Rappelez-vous aussi Guy de Maupassant : « C’était l’époque où l’on couronnait des rosières aux environs de Paris, et l’idée vint à Madame Husson d’avoir une rosière à Gisors … Pas une ne sortit intacte de cette enquête scrupuleuse. Françoise interrogeait tout le monde, les voisins, les fournisseurs, l’instituteur, les sœurs de l’école et recueillait les moindres bruits. Comme il n’est pas une fille dans l’univers sur qui les commères n’aient jasé, il ne se trouva pas dans le pays une seule personne à l’abri d’une médisance … Or, un matin, Françoise qui rentrait d’une course, dit à sa maîtresse : ‘Voyez-vous, madame, si vous voulez couronner quelqu’un, il n’y a qu’Isidore dans la contrée.’ »

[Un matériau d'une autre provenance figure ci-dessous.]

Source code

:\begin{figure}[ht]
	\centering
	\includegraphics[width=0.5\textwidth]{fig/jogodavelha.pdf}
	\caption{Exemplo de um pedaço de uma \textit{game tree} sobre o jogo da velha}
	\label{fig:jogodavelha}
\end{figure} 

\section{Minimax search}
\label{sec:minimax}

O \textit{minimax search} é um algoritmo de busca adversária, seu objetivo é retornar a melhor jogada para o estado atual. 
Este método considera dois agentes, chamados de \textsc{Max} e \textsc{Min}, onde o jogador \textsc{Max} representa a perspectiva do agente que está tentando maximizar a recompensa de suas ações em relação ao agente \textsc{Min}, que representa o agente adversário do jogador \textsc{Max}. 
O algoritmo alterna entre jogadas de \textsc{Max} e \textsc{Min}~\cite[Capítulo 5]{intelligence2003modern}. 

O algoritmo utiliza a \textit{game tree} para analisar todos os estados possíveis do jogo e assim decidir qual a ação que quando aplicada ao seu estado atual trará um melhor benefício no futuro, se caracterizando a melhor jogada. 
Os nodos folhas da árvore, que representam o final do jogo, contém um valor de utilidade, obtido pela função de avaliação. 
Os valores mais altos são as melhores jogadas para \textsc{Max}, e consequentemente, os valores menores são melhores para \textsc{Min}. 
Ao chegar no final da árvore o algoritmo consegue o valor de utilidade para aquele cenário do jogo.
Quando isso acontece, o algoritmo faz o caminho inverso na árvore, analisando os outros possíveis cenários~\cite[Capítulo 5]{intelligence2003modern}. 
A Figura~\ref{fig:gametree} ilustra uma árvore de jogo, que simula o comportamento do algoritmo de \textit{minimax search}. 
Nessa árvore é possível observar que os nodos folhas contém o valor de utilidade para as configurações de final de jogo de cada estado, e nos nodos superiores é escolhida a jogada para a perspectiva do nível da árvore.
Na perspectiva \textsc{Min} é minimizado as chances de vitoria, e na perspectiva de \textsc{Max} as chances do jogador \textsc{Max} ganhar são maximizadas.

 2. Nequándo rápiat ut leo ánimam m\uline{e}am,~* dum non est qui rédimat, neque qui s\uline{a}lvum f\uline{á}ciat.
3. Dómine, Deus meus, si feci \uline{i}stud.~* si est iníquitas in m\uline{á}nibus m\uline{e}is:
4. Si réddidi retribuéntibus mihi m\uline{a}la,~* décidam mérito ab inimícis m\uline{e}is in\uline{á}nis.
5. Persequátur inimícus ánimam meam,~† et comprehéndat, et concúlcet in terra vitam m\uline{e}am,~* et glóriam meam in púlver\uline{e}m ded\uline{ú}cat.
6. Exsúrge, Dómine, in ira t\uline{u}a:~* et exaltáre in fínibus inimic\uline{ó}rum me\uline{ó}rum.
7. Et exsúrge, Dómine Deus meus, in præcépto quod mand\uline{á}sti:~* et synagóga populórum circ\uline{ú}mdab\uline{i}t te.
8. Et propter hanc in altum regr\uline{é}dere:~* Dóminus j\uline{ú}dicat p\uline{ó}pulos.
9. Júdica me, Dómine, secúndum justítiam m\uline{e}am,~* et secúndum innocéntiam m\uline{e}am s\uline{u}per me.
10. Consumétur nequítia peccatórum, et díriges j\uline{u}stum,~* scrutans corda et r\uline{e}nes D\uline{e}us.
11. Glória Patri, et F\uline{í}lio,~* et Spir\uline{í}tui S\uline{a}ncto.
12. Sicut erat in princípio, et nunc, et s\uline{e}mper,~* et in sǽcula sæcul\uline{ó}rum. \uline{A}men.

C’est ainsi que l’on retrouva Bourvil, en équivalent masculin de rosière dans l’adaptation cinématographique de cette farce villageoise par Jean Boyer sur un scénario de Marcel Pagnol !
Sur Barnabé, fêté le 11 juin, on est beaucoup moins prolixe. Il nous est connu par le livre des Actes des Apôtres » : « Joseph, que les apôtres avaient surnommé Barnabé (ce qui signifie l’homme du réconfort), était un juif originaire de Chypre. Il avait une terre, il la vendit et en apporta l’argent qu’il déposa au pied des Apôtres. » Discernant le charisme de Paul, il a l’audace d’introduire auprès des apôtres, cet ancien persécuteur de chrétiens. Il participe avec lui à son premier voyage à Chypre et en Asie Mineure, et témoigne avec lui à Jérusalem devant tous les responsables de l’Eglise, des merveilles que Dieu accomplit chez les païens !!!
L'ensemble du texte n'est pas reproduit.